(Dataset records)
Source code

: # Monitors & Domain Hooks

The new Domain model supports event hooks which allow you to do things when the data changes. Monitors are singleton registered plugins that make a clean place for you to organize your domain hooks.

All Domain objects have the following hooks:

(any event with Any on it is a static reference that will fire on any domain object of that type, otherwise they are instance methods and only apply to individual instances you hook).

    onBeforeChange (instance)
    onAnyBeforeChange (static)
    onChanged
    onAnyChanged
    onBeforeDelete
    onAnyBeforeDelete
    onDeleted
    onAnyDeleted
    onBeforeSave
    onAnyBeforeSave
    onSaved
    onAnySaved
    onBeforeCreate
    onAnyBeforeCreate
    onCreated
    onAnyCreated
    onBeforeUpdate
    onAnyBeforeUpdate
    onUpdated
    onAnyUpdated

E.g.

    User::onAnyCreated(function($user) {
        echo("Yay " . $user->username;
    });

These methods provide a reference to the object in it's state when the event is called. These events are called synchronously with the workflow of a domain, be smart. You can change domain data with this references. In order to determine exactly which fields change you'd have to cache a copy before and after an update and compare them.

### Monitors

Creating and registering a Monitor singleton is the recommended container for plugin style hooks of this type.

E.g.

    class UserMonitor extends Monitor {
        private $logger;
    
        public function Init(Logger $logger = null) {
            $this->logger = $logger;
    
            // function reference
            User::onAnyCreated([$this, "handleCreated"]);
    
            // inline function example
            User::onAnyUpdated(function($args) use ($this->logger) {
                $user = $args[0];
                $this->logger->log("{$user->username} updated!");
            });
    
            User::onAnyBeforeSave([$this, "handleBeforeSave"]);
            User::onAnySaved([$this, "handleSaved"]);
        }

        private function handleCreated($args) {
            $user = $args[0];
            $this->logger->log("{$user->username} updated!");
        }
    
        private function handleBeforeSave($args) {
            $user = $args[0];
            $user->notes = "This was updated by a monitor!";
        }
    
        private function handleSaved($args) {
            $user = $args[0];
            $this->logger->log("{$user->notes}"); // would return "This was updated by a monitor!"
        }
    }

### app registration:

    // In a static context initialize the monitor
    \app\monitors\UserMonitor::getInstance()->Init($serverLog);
--
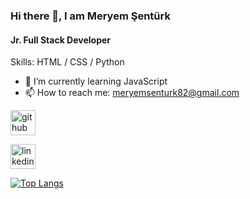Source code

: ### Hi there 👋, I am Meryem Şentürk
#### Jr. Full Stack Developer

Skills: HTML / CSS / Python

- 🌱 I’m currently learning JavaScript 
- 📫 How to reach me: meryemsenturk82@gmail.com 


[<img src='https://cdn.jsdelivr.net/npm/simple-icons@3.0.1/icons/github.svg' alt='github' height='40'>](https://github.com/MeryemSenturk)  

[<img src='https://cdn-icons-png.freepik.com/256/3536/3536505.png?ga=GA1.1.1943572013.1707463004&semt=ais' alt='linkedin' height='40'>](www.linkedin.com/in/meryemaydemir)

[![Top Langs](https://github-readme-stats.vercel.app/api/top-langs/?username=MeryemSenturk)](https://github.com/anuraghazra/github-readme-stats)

== Exercise details ==
Take from the entries every line that has the string "onAnySaved".

== Answer space ==
    onAnySaved
            User::onAnySaved([$this, "handleSaved"]);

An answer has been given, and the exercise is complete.